6 Responses to “What are states doing about dangerous old people on the road?”

  1. chuck goolsbee Says:

    Actually, the real problem is that getting, and KEEPING a driver’s license in the USA is just way too damn easy. Our driver training programs are a complete joke. American drivers are a complete joke. A semester in driver’s ed, then a written test which is really mostly a propaganda piece for MADD… then mail in your renewal every 10 years or so.

    “Enforcement” is really just either revenue collection, or a politically expedient campaign against drunk driving. No lawmaker ever looked bad by proposing we drop the BAC another percentage point. So what we have is a law enforcement arm that makes felons of average citizens for driving and behaving normally, while simultaneously doing nothing about actually training drivers to drive properly.

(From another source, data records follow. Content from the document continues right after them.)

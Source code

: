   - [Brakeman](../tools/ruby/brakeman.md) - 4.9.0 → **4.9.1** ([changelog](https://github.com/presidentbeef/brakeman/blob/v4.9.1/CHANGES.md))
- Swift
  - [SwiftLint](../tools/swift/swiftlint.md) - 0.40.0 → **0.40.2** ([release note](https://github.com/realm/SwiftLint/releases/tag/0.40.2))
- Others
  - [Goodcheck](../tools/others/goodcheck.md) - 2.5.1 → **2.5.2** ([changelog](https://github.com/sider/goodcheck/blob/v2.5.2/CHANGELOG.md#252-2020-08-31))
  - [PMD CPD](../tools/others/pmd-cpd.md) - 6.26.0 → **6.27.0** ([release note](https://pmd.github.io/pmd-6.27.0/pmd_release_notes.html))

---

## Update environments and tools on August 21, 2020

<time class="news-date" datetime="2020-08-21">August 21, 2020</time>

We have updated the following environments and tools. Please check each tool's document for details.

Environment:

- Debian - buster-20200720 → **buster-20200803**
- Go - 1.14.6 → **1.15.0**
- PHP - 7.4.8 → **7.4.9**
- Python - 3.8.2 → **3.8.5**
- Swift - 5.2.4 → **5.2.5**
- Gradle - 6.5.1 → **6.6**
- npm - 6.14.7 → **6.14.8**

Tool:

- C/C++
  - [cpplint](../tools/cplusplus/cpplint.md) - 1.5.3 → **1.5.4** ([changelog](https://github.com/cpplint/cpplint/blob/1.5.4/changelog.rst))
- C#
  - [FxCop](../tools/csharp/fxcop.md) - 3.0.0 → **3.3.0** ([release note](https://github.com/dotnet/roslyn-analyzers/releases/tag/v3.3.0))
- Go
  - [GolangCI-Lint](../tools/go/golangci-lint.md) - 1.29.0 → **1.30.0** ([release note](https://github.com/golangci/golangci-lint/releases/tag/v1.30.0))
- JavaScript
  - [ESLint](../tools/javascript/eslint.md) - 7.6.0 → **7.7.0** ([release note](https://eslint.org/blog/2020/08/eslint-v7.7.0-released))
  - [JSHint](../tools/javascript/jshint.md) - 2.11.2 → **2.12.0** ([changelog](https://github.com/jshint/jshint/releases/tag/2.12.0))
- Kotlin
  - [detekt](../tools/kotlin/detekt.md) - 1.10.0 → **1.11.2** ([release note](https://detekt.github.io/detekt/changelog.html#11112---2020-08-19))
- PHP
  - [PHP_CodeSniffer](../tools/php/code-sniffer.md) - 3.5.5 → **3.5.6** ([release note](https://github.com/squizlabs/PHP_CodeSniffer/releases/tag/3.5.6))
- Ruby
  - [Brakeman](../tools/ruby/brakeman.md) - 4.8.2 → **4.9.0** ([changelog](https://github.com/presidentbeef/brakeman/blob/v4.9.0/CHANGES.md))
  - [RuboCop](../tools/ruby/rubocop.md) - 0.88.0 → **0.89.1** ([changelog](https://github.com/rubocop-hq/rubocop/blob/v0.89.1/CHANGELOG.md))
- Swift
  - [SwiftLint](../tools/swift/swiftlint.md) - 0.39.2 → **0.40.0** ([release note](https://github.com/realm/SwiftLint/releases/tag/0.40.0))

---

    Look at any (northern) European country as an example of how it can be done better. In Germany, obtaining a license to drive is a thorough, difficult process. They manage to drive with NO SPEED LIMIT on their highways ONLY because every damn one of them is highly trained, and very competent behind the wheel. They understand lane discipline and the physics of driving. They don’t talk on cell phones or drink gigantic cups of coffee while driving. They also don’t drive big trucks pretending to be cars.

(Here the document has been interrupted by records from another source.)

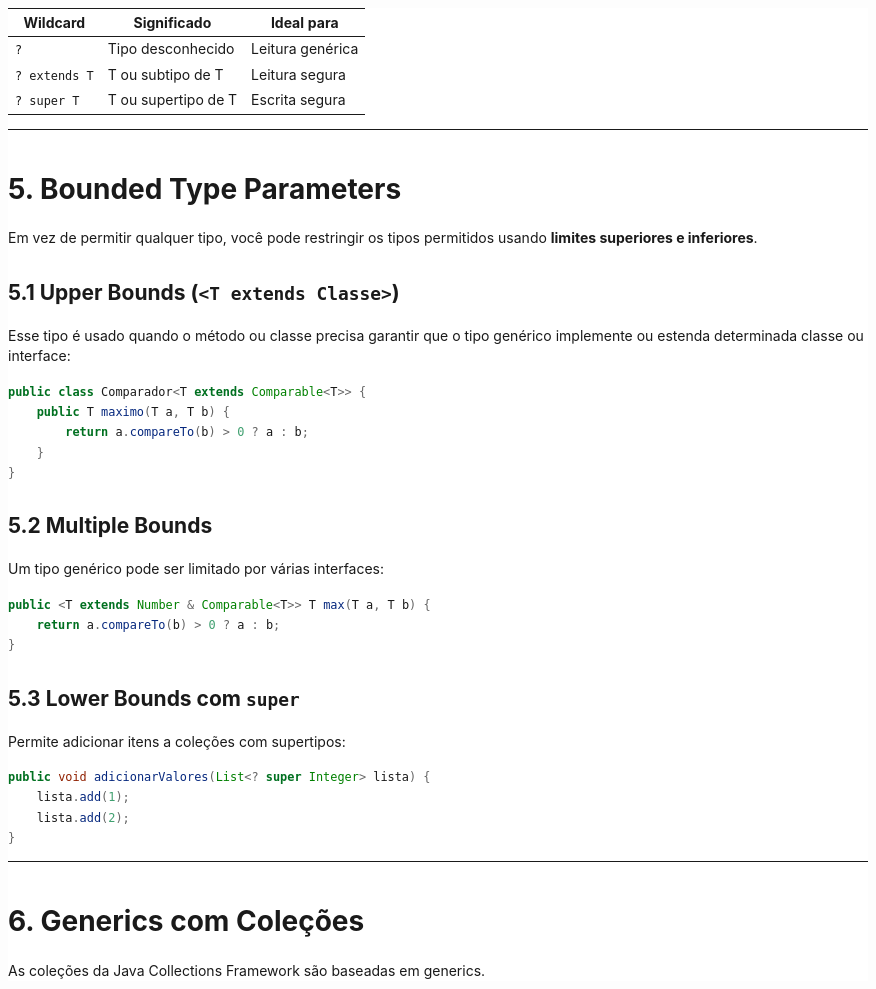 | Wildcard       | Significado                      | Ideal para  |
|----------------|----------------------------------|--------------|
| `?`            | Tipo desconhecido                | Leitura genérica |
| `? extends T`  | T ou subtipo de T                | Leitura segura |
| `? super T`    | T ou supertipo de T              | Escrita segura |

---

# 5. Bounded Type Parameters

Em vez de permitir qualquer tipo, você pode restringir os tipos permitidos usando **limites superiores e inferiores**.

## 5.1 Upper Bounds (`<T extends Classe>`)
Esse tipo é usado quando o método ou classe precisa garantir que o tipo genérico implemente ou estenda determinada classe ou interface:

```java
public class Comparador<T extends Comparable<T>> {
    public T maximo(T a, T b) {
        return a.compareTo(b) > 0 ? a : b;
    }
}
```

## 5.2 Multiple Bounds
Um tipo genérico pode ser limitado por várias interfaces:

```java
public <T extends Number & Comparable<T>> T max(T a, T b) {
    return a.compareTo(b) > 0 ? a : b;
}
```

## 5.3 Lower Bounds com `super`
Permite adicionar itens a coleções com supertipos:

```java
public void adicionarValores(List<? super Integer> lista) {
    lista.add(1);
    lista.add(2);
}
```

---

# 6. Generics com Coleções

As coleções da Java Collections Framework são baseadas em generics.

    Your focus is off, by a far margin Aaron. It should be difficult for EVERYONE to get and keep a driver’s license. By applying that criteria across the board, regardless of age, then you will get the result you desire without muddying the issue with age issues.

    –chuck

  2. Peter Gøthgen Says:

    Amen,
    I’ve blogged about this a few times myself (linking back to your earlier posts). A person’s “right to mobility” stops the moment it affects everyone else’s right to not be run down by someone who can’t handle their vehicle. As the baby boomers continue to age, and start to feel the lingering effects of all the drugs they fried their brains with, this problem’s only getting worse. By the time I have kids, I think I may need to upgrade my Jetta to an AT-AT. Do they come with iPod connections?

  3. Aaron Adams Says:

    Chuck,
    As usual, I think we’re arguing the same point but from two different angles. My usual mode of mockery and sarcasm doesn’t carry over well to the web. (Illustrating absurdity by becoming absurd is how I like to think of it.)

    We need a rigorous, logical, consistent method to license distribution and traffic enforcement. Instead, we have what you described. The state grants a license to any half-wit, and consequently, half-wits enforce traffic laws and treat everyone who drives as if they are a half-wit, regardless of actual wittage. (Not a word, I know. If news organizations can use “tasered” with a straight face, I can say “wittage” on my little unimportant blog.) In this particular case, age is the current arbitrarily chosen factor among many that will be used to determine whether someone is eligible to drive. Consequently, some complain that the arbitrary factor that affects them isn’t as critical as the other arbitrary factors that don’t. When factors are arbitrarily chosen and enforced, who they affect, when and where, loses its significance. When the law becomes based on emotion rather than rational thought, everyone loses.

  4. Aaron Adams Says:

    Peter,
    Every day I find a new reason to consider moving into one of those anti-government compounds in Idaho where everyone is armed. Old people driving with their drug-fried brains is today’s reason. Thank you. :)

  5. chuck goolsbee Says:

    Ask your doctor if Idaho is right for you.

    Warning: Side effects include dim wittage, taserings, and an uncomfortable proximity to Utah.

  6. Willie Says:

    Its definately not the age that is the problem, its the mental capability of that person. That being said, incidents with “elderly” people do happen and seem to make the news everytime it does, but what about the 40,000 people who die on the nations highway each year that has nothing to do with the “elderly” person.